Mercedes currently trails class leader BMW in global sales, and Zetsche believes taking leadership of the premium sector, which is expected to grow at an even faster rate than the entire new car market, is key to success.
"This year is impossible to predict, nobody can be certain what will happen," said Zetsche. "But we are very confident that the next decade will see significant growth for the whole car market, and the premium sector in particular. We want to be number one in that time."
Zetche said his confidence was down to the new products being developed by Mercedes, including the new Mercedes SL, which is being shown in the metal for the first time at the Detroit motor show and will deliver “the ultimate in passionate, refined motoring” when it arrives in UK showrooms next July according to its makers. The new roadster will go on sale in the UK almost 60 years to the day since the original 300SL became the first German sports car to win the Le Mans 24Hrs.
The sixth-generation SL is based on an all-new platform, but apart from that it diverts from the proven recipe of the outgoing model only among the details.
As is the class norm, and like the R230 model, the new R231 SL uses longitudinal V6 and V8 petrol engines and rear-wheel drive. But unlike many direct competitors, it has a folding metal ‘vario-roof’ that takes less than 20 seconds to convert, and a strictly two-seat cabin.
Featuring cleaner surfaces and bolder styling lines than the outgoing car — none more so than the unbroken shoulderline running from headlight to tail-lamp — the new SL’s aesthetic references are to the 1960s ‘pagoda’ SL and 1970s R107. However, Mercedes hasn’t wasted the chance to update the car with the SLS-inspired upright radiator grille used by its sports car family, and some familiar body-side sculpting.
The exterior form is functional as well as elegant. Mercedes claims the SL is the most aerodynamically efficient car in its class and sets new standards for wind noise-based cabin refinement.
But the car’s biggest technological advancement is under the skin. This SL will be the first Mercedes in large-scale series production to use an almost exclusively aluminium construction.
Made from a mix of chill cast, vacuum die cast, stamped and extruded aluminium, this body-in-white superstructure allows the new SL to be between 125kg and 140kg lighter than the outgoing steel car, and 20 per cent more torsionally rigid.
The metal castings and tailored blanks of the SL’s body-in-white are connected via various techniques, depending on how much load they transmit. While some parts of the underbody are MIG welded, hemmed, bonded and bolted together, others are joined via state-of-the-art friction stir welding — a technique that allows for particularly stiff, precise joins.
With mainly aluminium body panels, the only significant parts that aren’t aluminium are its plastic ‘soft nose’ grille (for pedestrian protection), super-lightweight magnesium rear bulkhead, folding roof and tubular steel A-pillars and header rail.

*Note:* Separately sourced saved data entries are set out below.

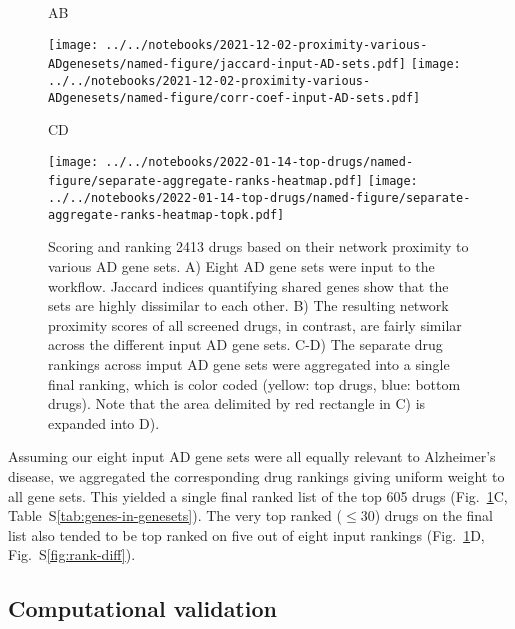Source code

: \documentclass[letterpaper]{article}
\begin{document}
\begin{figure}
\hspace{0.05\textwidth}A\hspace{0.7\textwidth}B

\texttt{[image: ../../notebooks/2021-12-02-proximity-various-ADgenesets/named-figure/jaccard-input-AD-sets.pdf]}
\texttt{[image: ../../notebooks/2021-12-02-proximity-various-ADgenesets/named-figure/corr-coef-input-AD-sets.pdf]}

\hspace{0.05\textwidth}C\hspace{0.5\textwidth}D

\texttt{[image: ../../notebooks/2022-01-14-top-drugs/named-figure/separate-aggregate-ranks-heatmap.pdf]}
\texttt{[image: ../../notebooks/2022-01-14-top-drugs/named-figure/separate-aggregate-ranks-heatmap-topk.pdf]}

\caption{Scoring and ranking 2413 drugs based on their network proximity to
  various AD gene sets.  A) Eight AD gene sets were input to the workflow.
  Jaccard indices quantifying shared genes show that the sets are highly
  dissimilar to each other.  B) The resulting network proximity scores of all
  screened drugs, in contrast, are fairly similar across the different input
  AD gene sets.  C-D) The separate drug rankings across imput AD gene sets
  were aggregated into a single final ranking, which is color coded (yellow:
  top drugs, blue: bottom drugs).  Note that the area delimited by red
  rectangle in C) is expanded into D).
}
\label{fig:screen}
\end{figure}

Assuming our eight input AD gene sets were all equally relevant to Alzheimer's
disease, we aggregated the corresponding drug rankings giving uniform weight
to all gene sets.  This yielded a single final ranked list of the top 605
drugs (Fig.~\ref{fig:screen}C, Table~S\ref{tab:genes-in-genesets}).  The very top
ranked ($\le 30$) drugs on the final list also tended to be top ranked on five
out of eight input rankings (Fig.~\ref{fig:screen}D,
Fig.~S\ref{fig:rank-diff}).

\subsection{Computational validation}
\end{document}
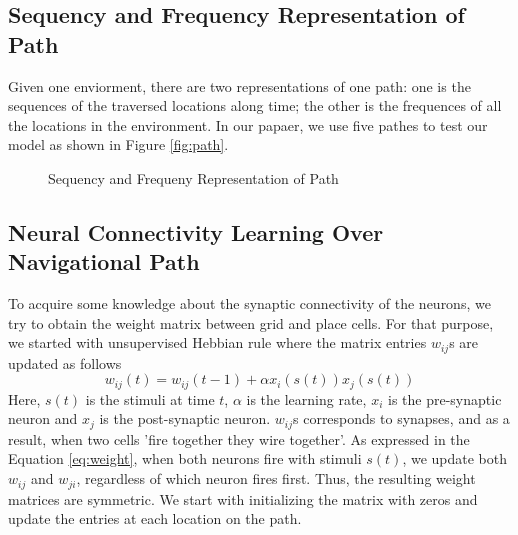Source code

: \documentclass[11pt, letterpaper, onecolumn]{article}
\begin{document}
\subsection{Sequency and Frequency Representation of Path}
Given one enviorment, there are two representations of one path: one is the sequences of the traversed locations along time; the other is the frequences of all the locations in the environment. In our papaer, we use five pathes to test our model as shown in Figure \ref{fig:path}.

\begin{figure}
\hfill
{}
\hfill
{}
\hfill
{}
\hfill
{}
\hfill
\caption{Sequency and Frequeny Representation of Path}
\end{figure}

\subsection{Neural Connectivity Learning Over Navigational Path}

To acquire some knowledge about the synaptic connectivity of the neurons, we try to obtain the weight matrix between grid and place cells. For that purpose, we started with unsupervised Hebbian rule where the matrix entries $ w_{ij} $s are updated as follows
\begin{equation}
\label{eq:weight}
w_{ij}(t) = w_{ij}(t-1) + \alpha x_{i}(s(t)) x_{j}(s(t))
\end{equation}
Here, $ s(t) $ is the stimuli at time $ t $, $ \alpha $ is the learning rate, $ x_{i} $ is the pre-synaptic neuron and $ x_{j} $ is the post-synaptic neuron. $ w_{ij} $s corresponds to synapses, and as a result, when two cells 'fire together they wire together'. As expressed in the Equation \ref{eq:weight}, when both neurons fire with stimuli $ s(t) $, we update both $ w_{ij} $ and $ w_{ji} $, regardless of which neuron fires first. Thus, the resulting weight matrices are symmetric. We start with initializing the matrix with zeros and update the entries at each location on the path.
\end{document}
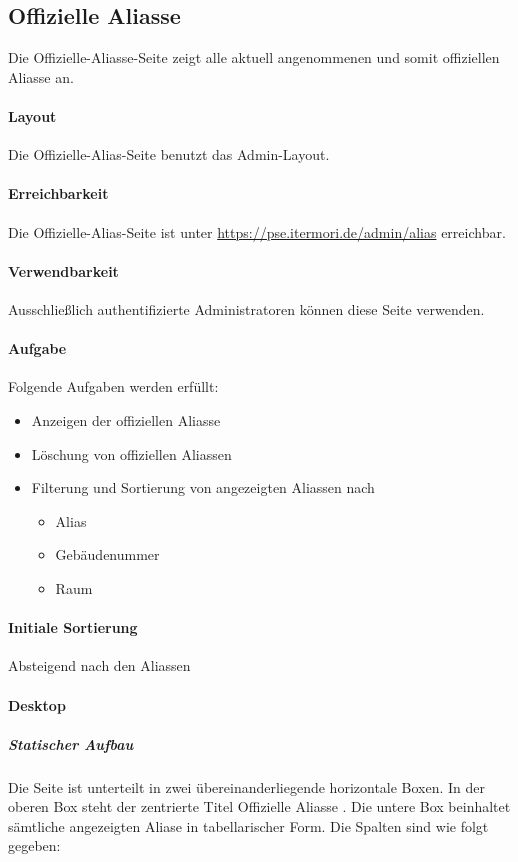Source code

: \subsection{Offizielle Aliasse}

Die Offizielle-Aliasse-Seite zeigt alle aktuell angenommenen und somit offiziellen Aliasse an.

\paragraph*{Layout}
Die Offizielle-Alias-Seite benutzt das Admin-Layout.

\paragraph*{Erreichbarkeit}
Die Offizielle-Alias-Seite ist unter \href{https://pse.itermori.de/admin/alias}{https://pse.itermori.de/admin/alias} erreichbar.

\paragraph*{Verwendbarkeit}
Ausschließlich authentifizierte Administratoren können diese Seite verwenden.

\paragraph*{Aufgabe}
Folgende Aufgaben werden erfüllt:

\begin{itemize}
    \item Anzeigen der offiziellen Aliasse
    \item Löschung von offiziellen Aliassen
    \item Filterung und Sortierung von angezeigten Aliassen nach 
    \begin{itemize}
        \item Alias
        \item Gebäudenummer
        \item Raum
    \end{itemize}
\end{itemize}

\paragraph*{Initiale Sortierung}
Absteigend nach den Aliassen

\paragraph*{Desktop}
\subparagraph*{Statischer Aufbau}
Die Seite ist unterteilt in zwei übereinanderliegende horizontale Boxen.
In der oberen Box steht der zentrierte Titel \dq Offizielle Aliasse \dq.
Die untere Box beinhaltet sämtliche angezeigten Aliase in tabellarischer Form. Die Spalten sind wie folgt gegeben:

Steel is chosen here for its extremely high strength in the event of a rollover.
Two direct-injection petrol engines contribute to fuel efficiency gains of between 22 and 29 per cent over previous models. The 3.5-litre V6 in the entry-level SL350 produces 302bhp and 273lb ft. Although less powerful than the outgoing SL350, it offers more torque, makes the SL350 0.3sec faster to 62mph (5.9sec) and promises to return 41.5mpg on the combined cycle.